Task brief:
Report how many lines in the records below hold the word "private". Add nothing to the number.

Data excerpts:
_____

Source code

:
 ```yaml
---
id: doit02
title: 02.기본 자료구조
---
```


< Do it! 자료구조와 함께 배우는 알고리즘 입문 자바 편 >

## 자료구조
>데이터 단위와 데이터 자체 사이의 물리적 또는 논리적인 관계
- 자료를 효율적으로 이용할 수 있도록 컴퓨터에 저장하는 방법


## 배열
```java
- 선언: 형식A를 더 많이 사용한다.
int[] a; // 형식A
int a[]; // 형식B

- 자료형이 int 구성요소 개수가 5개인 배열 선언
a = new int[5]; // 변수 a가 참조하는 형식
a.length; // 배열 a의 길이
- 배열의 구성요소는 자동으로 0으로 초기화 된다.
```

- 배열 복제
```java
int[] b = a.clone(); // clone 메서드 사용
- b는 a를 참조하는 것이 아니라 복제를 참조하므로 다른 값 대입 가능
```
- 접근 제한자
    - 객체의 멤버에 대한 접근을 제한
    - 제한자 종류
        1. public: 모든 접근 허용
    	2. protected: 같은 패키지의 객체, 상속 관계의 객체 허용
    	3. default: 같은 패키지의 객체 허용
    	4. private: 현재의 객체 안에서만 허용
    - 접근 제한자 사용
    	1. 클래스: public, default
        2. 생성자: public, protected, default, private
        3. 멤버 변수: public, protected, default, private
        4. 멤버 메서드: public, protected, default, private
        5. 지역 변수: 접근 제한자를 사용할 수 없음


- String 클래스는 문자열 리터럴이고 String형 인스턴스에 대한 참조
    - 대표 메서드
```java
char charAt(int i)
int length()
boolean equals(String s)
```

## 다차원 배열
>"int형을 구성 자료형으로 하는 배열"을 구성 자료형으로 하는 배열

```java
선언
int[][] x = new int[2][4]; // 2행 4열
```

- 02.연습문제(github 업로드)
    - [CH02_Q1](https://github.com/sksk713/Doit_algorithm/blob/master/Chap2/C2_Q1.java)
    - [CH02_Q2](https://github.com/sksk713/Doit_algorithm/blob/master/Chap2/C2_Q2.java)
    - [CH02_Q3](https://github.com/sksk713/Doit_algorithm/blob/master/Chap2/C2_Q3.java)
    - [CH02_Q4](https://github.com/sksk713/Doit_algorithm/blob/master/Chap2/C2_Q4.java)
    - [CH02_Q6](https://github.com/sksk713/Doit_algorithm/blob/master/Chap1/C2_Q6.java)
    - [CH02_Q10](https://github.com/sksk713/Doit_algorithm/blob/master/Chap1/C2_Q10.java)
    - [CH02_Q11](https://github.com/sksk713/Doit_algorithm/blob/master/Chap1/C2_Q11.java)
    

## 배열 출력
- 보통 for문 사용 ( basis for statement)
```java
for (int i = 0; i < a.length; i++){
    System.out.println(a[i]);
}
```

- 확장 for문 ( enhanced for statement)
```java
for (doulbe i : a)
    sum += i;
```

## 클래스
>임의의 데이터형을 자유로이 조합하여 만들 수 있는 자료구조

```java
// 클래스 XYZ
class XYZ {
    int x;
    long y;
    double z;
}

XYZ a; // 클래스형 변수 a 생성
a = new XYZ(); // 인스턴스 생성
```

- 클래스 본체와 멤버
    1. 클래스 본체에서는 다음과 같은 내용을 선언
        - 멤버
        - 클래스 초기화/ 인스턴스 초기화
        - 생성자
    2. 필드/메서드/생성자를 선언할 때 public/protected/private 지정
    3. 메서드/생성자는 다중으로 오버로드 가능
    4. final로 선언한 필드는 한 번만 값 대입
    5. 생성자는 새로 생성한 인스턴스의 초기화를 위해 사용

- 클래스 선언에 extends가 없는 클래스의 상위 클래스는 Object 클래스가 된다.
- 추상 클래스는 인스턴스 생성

_____

Answer to this exercise:
5